Streptococcus mutans DR0001 and a glucose-phosphotransferase (PTS)-defective mutant, DR0001/6, were grown anaerobically in a chemostat with a glucose limitation at dilution rates ( D ) of 0.04 to 0.6 h −1 (mean generation time, 17 to 1.2 h). The mutant possessed only 15% of glucose-PTS activity of the wild type and gave cell yields (19%) less than those of the wild type. Glucose-PTS activity in strains DR0001 was maximum at D = 0.1 h −1 and was adequate to account for transport in the chemostat at all dilution rates except D = 0.6 h −1 , at which it was 80% of the actual glucose uptake activity. The mutant DR0001/6, on the other hand, possessed only sufficient glucose-PTS activity to sustain growth at below D = 0.1 h −1 , indicating the presence of an alternate transport activity. This was confirmed in glycolytic rate experiments with washed cells, which demonstrated that the mutant showed rates 11- to 27-fold higher than that accountable via glucose-PTS activity alone. The wild-type organism contained both a high ( K s , 6.7 to 8.0 μM)- and a low ( K s , 57 to 125 μM)-affinity transport system, whereas the glucose-PTS-defective mutant contained only the low-affinity system ( K s , 62 to 133 μM). The glucose-PTS was shown to be the high-affinity system. Glucose uptake by the mutant was unaffected by 8 mM sodium arsenate, 10 mM azide, and 10 mM dinitrophenol but was completely inhibited by 0.05 mM sodium iodoacetate. Glycolysis in the organism was almost completely inhibited by 0.25 mM N ′, N ′ -dicyclohexylcarbodiimide (DCCD), indicating the involvement of an ATPase in glucose uptake.

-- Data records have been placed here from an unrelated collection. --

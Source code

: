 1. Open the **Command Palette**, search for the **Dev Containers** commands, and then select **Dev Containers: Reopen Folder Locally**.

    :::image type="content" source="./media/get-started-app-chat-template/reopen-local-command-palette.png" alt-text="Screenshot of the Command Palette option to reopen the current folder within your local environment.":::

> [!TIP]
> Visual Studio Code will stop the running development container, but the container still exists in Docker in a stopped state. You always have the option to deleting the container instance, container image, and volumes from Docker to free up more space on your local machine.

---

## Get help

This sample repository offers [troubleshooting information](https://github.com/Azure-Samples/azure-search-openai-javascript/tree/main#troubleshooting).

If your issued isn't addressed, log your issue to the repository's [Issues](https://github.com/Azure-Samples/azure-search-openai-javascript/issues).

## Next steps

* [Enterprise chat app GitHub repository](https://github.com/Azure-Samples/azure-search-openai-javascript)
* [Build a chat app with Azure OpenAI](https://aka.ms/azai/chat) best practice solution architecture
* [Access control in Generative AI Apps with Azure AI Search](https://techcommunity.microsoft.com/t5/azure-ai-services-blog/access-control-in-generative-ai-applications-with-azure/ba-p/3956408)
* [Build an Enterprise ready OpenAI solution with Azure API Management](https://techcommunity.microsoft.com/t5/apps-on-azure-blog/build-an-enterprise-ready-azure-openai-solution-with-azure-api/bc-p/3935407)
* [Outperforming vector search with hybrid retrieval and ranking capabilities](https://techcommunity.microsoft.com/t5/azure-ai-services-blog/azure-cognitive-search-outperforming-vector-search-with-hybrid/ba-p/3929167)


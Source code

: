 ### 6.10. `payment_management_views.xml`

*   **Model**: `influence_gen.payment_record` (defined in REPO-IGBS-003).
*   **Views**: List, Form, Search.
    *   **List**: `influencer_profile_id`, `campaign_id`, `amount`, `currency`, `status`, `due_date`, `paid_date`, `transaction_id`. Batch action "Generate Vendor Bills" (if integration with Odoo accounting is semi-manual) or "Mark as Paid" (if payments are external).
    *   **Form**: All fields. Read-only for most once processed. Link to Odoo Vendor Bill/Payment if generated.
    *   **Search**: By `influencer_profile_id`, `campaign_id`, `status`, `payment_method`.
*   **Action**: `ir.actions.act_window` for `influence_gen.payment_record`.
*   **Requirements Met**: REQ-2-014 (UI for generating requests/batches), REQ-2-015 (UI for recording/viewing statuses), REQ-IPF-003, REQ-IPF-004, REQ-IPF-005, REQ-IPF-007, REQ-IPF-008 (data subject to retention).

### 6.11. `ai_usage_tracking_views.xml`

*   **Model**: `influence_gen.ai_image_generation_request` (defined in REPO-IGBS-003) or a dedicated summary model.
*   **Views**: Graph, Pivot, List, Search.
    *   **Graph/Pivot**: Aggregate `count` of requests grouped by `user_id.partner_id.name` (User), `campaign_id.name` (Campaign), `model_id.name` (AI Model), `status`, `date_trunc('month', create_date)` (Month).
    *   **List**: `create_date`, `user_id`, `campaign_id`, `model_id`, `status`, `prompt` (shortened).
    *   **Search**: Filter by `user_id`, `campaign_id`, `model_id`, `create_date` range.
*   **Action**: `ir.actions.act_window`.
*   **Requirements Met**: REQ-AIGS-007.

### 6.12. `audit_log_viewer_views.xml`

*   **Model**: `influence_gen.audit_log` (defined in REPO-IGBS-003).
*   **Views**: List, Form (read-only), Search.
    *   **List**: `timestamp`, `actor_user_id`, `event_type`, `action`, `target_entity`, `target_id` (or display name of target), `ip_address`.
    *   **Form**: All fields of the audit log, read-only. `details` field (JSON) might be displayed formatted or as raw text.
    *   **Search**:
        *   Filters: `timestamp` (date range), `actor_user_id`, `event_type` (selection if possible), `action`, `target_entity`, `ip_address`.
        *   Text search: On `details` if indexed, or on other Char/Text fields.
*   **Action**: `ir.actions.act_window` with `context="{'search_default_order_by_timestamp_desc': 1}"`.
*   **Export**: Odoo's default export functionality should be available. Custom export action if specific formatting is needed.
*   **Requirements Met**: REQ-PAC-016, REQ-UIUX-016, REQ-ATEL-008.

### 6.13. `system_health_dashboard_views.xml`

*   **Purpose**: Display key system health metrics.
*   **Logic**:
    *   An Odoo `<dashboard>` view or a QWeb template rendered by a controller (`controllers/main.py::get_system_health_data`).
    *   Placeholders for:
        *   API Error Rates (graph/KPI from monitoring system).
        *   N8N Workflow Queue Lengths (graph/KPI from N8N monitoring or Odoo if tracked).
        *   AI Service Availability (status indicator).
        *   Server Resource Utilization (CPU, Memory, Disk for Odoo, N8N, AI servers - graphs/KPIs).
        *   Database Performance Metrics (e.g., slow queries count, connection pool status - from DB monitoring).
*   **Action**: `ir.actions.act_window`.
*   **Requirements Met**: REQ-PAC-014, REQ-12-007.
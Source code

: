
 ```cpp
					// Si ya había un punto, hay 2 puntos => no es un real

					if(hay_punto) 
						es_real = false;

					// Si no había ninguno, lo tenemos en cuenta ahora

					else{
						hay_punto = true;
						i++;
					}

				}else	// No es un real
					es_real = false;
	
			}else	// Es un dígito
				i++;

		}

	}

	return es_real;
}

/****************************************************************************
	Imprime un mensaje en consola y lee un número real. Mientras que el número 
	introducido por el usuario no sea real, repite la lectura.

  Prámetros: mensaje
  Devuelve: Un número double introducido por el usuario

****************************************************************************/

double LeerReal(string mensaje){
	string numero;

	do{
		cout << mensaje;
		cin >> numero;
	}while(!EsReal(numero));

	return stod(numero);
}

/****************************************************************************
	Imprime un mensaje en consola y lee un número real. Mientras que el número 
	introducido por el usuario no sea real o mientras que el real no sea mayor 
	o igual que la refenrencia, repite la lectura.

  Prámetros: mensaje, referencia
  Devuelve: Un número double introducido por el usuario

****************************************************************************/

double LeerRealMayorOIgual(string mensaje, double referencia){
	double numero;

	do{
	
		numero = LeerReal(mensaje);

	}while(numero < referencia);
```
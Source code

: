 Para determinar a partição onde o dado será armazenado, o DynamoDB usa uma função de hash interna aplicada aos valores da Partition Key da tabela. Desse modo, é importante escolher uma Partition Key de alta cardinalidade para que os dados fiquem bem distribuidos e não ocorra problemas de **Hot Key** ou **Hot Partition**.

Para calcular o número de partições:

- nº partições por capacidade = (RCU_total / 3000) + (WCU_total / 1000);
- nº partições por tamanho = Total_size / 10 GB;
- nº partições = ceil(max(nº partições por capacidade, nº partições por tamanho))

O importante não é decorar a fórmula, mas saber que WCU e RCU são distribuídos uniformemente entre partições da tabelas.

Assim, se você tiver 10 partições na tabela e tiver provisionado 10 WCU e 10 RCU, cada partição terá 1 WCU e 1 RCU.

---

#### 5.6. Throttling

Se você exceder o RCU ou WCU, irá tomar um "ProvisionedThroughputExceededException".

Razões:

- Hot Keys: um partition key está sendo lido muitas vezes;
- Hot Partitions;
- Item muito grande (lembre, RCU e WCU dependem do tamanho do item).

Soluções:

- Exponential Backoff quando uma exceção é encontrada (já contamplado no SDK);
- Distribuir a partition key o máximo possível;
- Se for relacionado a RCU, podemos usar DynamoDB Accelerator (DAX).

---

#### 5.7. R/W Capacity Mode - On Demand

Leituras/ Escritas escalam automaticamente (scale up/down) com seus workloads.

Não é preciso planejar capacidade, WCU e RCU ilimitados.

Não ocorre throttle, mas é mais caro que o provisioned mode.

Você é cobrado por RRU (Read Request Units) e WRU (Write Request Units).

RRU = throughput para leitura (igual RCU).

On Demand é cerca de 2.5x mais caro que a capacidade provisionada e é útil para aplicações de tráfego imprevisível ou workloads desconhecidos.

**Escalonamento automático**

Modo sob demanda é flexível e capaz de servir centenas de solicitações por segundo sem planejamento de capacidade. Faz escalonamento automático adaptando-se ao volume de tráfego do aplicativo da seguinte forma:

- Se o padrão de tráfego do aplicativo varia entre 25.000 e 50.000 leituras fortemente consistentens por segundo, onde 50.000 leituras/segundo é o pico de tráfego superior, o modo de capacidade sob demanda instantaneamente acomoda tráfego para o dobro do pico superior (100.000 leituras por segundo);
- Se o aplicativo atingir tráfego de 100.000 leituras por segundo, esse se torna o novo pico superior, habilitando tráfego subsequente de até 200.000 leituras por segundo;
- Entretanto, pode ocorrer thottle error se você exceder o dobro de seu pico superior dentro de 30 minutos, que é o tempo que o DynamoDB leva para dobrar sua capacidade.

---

The ionophores carbonylcyanide- m -chlorophenylhydrazone and tetrachlorosali-cylanilide were inhibitory at concentrations of 10 μM, suggesting that a proton gradient was important in the transport process. Higher levels of DCCD and the ionophores were required to inhibit the wild-type organism to the same degree. A mechanism is proposed for the alternative transport system whereby proton motive force is created by the extrusion of protons by the DCCD-sensitive ATPase and glucose is transported down a proton gradient in a symport with protons.